The government is also seriously plagued by the inability or unwillingness of banks to lend to NBFCs, HFCs and MFIs even though the RBI has opened enough windows to make available the necessary liquidity. Banks are reluctant to lend because those in the shadow banking sector most in need of cash do not have an investment-grade rating. Going by the current RBI guidelines, banks will have to lend to them at their own risk.

As these are totally exceptional times which are being likened to the Great Depression of nearly a century ago, the regulators have to do unconventional things. What the RBI and the government can do is take a look at the way central banks in the US, Europe and Japan are ready to embrace the idea of buying paper directly from governments (known in popular parlance as ‘printing money’) to help fund their stimulus packages.

The RBI and the government can, in particular, look at what the US Federal Reserve and the US Treasury are doing. The Fed has made dollars available to foreign countries for their dollar swap programmes and financial firms facing a rush of individuals wishing to get out of securities and into cash. It is also buying bonds directly from not just big companies but also from small businesses (never done before), bypassing nervous banks. Additionally, it is buying bonds from local governments with welfare expenditure commitments, as the municipal bond market has dried up.

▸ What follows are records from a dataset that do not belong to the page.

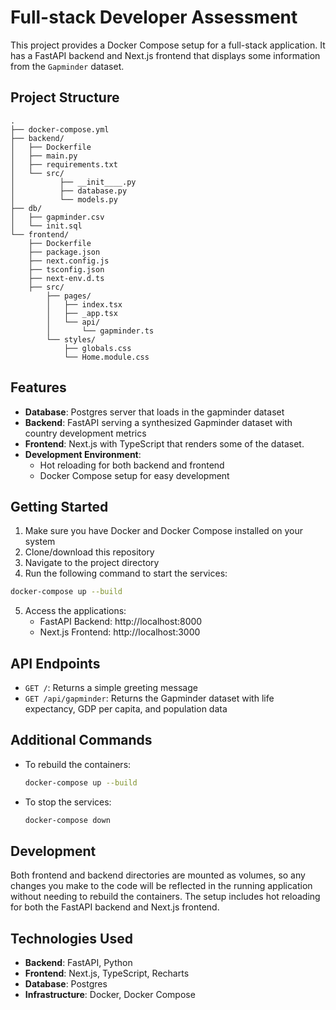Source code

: # Full-stack Developer Assessment

This project provides a Docker Compose setup for a full-stack application. It has a FastAPI backend and Next.js frontend that displays some information from the `Gapminder` dataset.

## Project Structure

```
.
├── docker-compose.yml
├── backend/
│   ├── Dockerfile
│   ├── main.py
│   ├── requirements.txt
│   └── src/
│          ├── __init____.py
│          ├── database.py
│          └── models.py
├── db/
│   ├── gapminder.csv
│   └── init.sql
└── frontend/
    ├── Dockerfile
    ├── package.json
    ├── next.config.js
    ├── tsconfig.json
    ├── next-env.d.ts
    ├── src/
        ├── pages/
        │   ├── index.tsx
        │   ├── _app.tsx
        │   └── api/
        │       └── gapminder.ts
        └── styles/
            ├── globals.css
            └── Home.module.css
```

## Features

- **Database**: Postgres server that loads in the gapminder dataset
- **Backend**: FastAPI serving a synthesized Gapminder dataset with country development metrics
- **Frontend**: Next.js with TypeScript that renders some of the dataset.
- **Development Environment**:
  - Hot reloading for both backend and frontend
  - Docker Compose setup for easy development

## Getting Started

1. Make sure you have Docker and Docker Compose installed on your system
2. Clone/download this repository
3. Navigate to the project directory
4. Run the following command to start the services:

```bash
docker-compose up --build
```

5. Access the applications:
   - FastAPI Backend: http://localhost:8000
   - Next.js Frontend: http://localhost:3000

## API Endpoints

- `GET /`: Returns a simple greeting message
- `GET /api/gapminder`: Returns the Gapminder dataset with life expectancy, GDP per capita, and population data

## Additional Commands

- To rebuild the containers:
  ```bash
  docker-compose up --build
  ```

- To stop the services:
  ```bash
  docker-compose down
  ```

## Development

Both frontend and backend directories are mounted as volumes, so any changes you make to the code will be reflected in the running application without needing to rebuild the containers. The setup includes hot reloading for both the FastAPI backend and Next.js frontend.

## Technologies Used

- **Backend**: FastAPI, Python
- **Frontend**: Next.js, TypeScript, Recharts
- **Database**: Postgres
- **Infrastructure**: Docker, Docker Compose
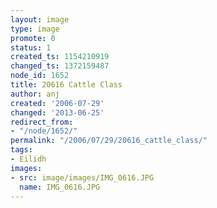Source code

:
 ```yaml
---
layout: image
type: image
promote: 0
status: 1
created_ts: 1154210919
changed_ts: 1372159487
node_id: 1652
title: 20616 Cattle Class
author: anj
created: '2006-07-29'
changed: '2013-06-25'
redirect_from:
- "/node/1652/"
permalink: "/2006/07/29/20616_cattle_class/"
tags:
- Eilidh
images:
- src: image/images/IMG_0616.JPG
  name: IMG_0616.JPG
---
```


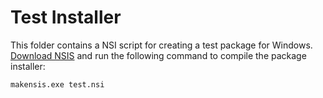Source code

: Test Installer
===========================

This folder contains a NSI script for creating a test package for Windows.
[Download NSIS](http://nsis.sourceforge.net/Download) and run the following command to compile the package installer:

```
makensis.exe test.nsi
```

In funding large and small businesses as also municipalities, the US Treasury is also putting in funds, thus indicating its skin in the game and sharing the risk. These moves by the US Fed have boosted overall demand and lowered interest rates. The main concern of Indian banks in lending to shadow banks is that the government is not sharing the risk. If some of the US practices are adopted in India, then its economy can get a demand boost by bypassing reluctant banks. Hence there will be no need to immediately relieve banks of their bad debts through a bad bank so as to get them to lend aggressively. Banks can go on with their regular asset classification and write-offs.

PSB governance

Further, the idea of a bad bank is not such a great one because it takes care of the stock of bad debts, and not the flow. If banks’ balance sheets are considerably cleaned up, they will have both the resources and the mental frame to start lending again. But the critical problem is that if PSBs, which account for two-thirds of the banking sector go on doing business the way they have been doing in the past, then over time there will be a pile-up of bad debts again.

So long as PSB managements remain beholden to politicians and bureaucrats, their deficit in professionalism will remain. The Banks Board Bureau, when it was set up, was meant to improve the quality of senior bank managements and act as a buffer between them and the rest of the world, so that they could go on functioning professionally without having to look over their shoulders.

Currently, morale in public sector banks is extremely low, particularly in the new entities that have emerged as a result of mergers. Officials of banks which have been merged remain worried about their seniority and also have a problem with the brand name. The brands they used to work for are no longer there, and developing a loyalty to a new brand will take time. Setting up a bad bank before setting right the governance of PSBs is to get the sequencing wrong.